En France, les transformateurs ont préféré continuer à encadrer les volumes. « Les privés qui collectent 45 % de la production nationale proposent des contrats pour des durées de 5 ans, et pouvant aller jusqu’à 12 ans pour les jeunes. Le prix du lait est unique. » Représentant 55 % des volumes, les coopératives sont obligées de collecter leurs adhérents. Seul l’éleveur peut dénoncer le contrat. Les prix sont différenciés selon le volume A, B, voire C, ces derniers étant soumis à davantage de volatilité. Actuellement, les prix B peuvent être de 210 – 220 €/1 000 L chez certains acteurs. « Les coopératives ont souhaité proposer ces prix différenciés pour permettre aux éleveurs qui le souhaitent de produire plus, tout en préservant ceux qui n’investissent pas. Cela permet un effet modérateur sur la production. Mais je pense que ce système ne tiendra pas dans la durée, car il est complexe à gérer. »
Plus de liberté en Europe du Nord
En Europe du Nord (Allemagne, Danemark, Irlande et Pays-Bas), les contrats dominants sont coopératifs, avec des livraisons non encadrées. Les producteurs pilotent les volumes, les coopératives collectant tout le lait livré. « Ils achètent toutefois des parts sociales en rapport avec leurs livraisons. La transmission des variations de prix y est rapide et intégrale, alors qu’en France elle est retardée et partielle. Chez nous, ce sont les transformateurs qui pilotent la production. » Mais partout, le risque prix est surtout supporté par les éleveurs. Alors que les stratégies sont différentes dans les deux pays, « il n’est plus logique de continuer à connecter le prix français au prix allemand », soulignait récemment Marcel Denieul (Chambre d’agriculture de Bretagne) lors d’un point presse à Rennes.
Une partie de la production à prix sécurisé
Des démarches existent dans certains pays pour sécuriser les producteurs, à l’image du contrat proposé par la coopérative leader Glanbia en Irlande. Il permet aux producteurs un partage du risque avec la coopérative et des acheteurs d’ingrédients (poudres…). 40 % des adhérents ont souscrit à ce contrat qui correspond à 20 % de la production collectée. Fixé pour trois ans, le prix de base (32,6 ct/L sur le contrat 2015) est indexé au coût des principaux intrants (engrais, aliments, énergie). Désormais, il prend également en compte la volatilité, avec une hausse quand le prix du marché de Glanbia dépasse un plafond, et une baisse quand il descend en dessous d’un plancher.
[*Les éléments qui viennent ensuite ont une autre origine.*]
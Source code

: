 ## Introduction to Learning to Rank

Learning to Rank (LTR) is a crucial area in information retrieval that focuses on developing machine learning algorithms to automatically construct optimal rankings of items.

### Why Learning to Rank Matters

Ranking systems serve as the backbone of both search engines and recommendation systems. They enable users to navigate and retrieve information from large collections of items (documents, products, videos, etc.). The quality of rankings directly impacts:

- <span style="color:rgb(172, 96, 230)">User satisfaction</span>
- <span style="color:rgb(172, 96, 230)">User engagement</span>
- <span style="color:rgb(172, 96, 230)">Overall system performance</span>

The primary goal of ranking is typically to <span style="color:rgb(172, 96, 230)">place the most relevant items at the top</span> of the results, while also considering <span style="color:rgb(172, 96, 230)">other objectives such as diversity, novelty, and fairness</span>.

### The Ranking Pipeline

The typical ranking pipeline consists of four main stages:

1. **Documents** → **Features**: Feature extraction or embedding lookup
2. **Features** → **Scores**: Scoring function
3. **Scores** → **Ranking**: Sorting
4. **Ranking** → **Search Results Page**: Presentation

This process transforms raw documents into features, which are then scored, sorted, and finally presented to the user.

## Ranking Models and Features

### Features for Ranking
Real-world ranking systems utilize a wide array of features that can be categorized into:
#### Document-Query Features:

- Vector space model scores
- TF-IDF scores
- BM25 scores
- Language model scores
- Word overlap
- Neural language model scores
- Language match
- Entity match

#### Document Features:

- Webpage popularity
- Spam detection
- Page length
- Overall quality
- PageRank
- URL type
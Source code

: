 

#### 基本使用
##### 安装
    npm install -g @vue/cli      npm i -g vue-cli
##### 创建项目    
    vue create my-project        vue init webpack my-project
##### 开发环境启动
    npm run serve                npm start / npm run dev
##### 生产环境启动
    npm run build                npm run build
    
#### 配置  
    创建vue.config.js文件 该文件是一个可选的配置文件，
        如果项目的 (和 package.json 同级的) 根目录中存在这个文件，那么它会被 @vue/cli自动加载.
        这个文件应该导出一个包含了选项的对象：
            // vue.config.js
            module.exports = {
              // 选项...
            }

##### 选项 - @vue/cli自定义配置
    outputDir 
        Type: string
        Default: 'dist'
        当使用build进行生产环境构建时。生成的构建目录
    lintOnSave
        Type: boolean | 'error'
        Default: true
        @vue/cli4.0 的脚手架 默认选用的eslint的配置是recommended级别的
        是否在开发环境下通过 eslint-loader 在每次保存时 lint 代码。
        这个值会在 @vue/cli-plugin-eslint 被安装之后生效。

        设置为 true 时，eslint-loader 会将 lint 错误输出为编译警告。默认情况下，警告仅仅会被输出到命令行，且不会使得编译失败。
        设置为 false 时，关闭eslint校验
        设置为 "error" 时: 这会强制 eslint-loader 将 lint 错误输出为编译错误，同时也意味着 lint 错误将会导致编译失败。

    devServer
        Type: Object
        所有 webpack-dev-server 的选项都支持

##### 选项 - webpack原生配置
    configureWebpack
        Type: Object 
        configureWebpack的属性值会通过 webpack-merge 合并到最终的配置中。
Au Royaume-Uni, des contrats tripartites ont été mis en place avec la grande distribution sur le lait pasteurisé, un marché important et peu concurrencé dans le pays. « Les prix sont relativement stables et élevés. Mais à côté, d’autres producteurs peuvent vendre à des prix deux fois plus faibles », note Gérard You.
Intégrer les coûts de production
Aux États-Unis, Danone, s’engage sur des contrats de 3, 5 ou 7 ans, payant le lait au coût de production plus marge (sur de très grandes fermes). En France, l’industriel a annoncé qu’il allait proposer aux éleveurs d’intégrer les coûts de production dans le prix. « En échange, les éleveurs devront ajuster les volumes aux besoins des usines, ce qui signifie une baisse de production sur certaines exploitations », indiquent les responsables. Pour Gilles Durlin, président de l’OP Nord-Pas-de-Calais, cela va entraîner une chute de compétitivité qui pourrait être fatale à certains élevages.
Marcel Denieul pense qu’il serait souhaitable que les producteurs français puissent sécuriser une partie de leurs débouchés, avec des contrats incluant les distributeurs et comprenant des clauses de prix et de volumes. « Cela apporterait davantage de lisibilité aux producteurs et aux transformateurs. Après l’été que nous venons de passer, les distributeurs pourraient aussi y voir un intérêt », souligne le responsable. « 40 à 50 % de notre lait pourrait être sécurisé, et le reste soumis à davantage de volatilité. »
En volaille, les filières sont plus ou moins intégrées. « Les contrats permettent une meilleure adaptation entre l’offre et la demande et une assurance forte sur le revenu de l’éleveur, ce qui ne signifie pas de hauts revenus… », détaille Pascale Magdelaine de l’Itavi. Le risque de marché est partagé entre les acteurs, mais l’éleveur perd certaines responsabilités. Une manière opposée d’appréhender les contrats par rapport à l’Europe du Nord, où la liberté prime dans la filière laitière. Agnès Cussonneau
Marcel Denieul, Responsable économie des filières à la Chambre d’agriculture de Bretagne
Certaines OP permettent la transmission des contrats entre producteurs dans un périmètre géographique déterminé. Mais aujourd’hui, nous nous orientons vers une marchandisation qui devient préoccupante. L’éleveur se crée une charge en rachetant un contrat, alors que ce dernier n’est valable que 5 ans… Les conséquences fiscales ne sont pas maîtrisées. Les Allemands qui ont connu une surenchère sur les quotas laitiers, ne comprennent pas cette tendance en France. Ils ont souhaité la fin des quotas pour cette raison. La laiterie est la seule gagnante, en optimisant sa zone de collecte.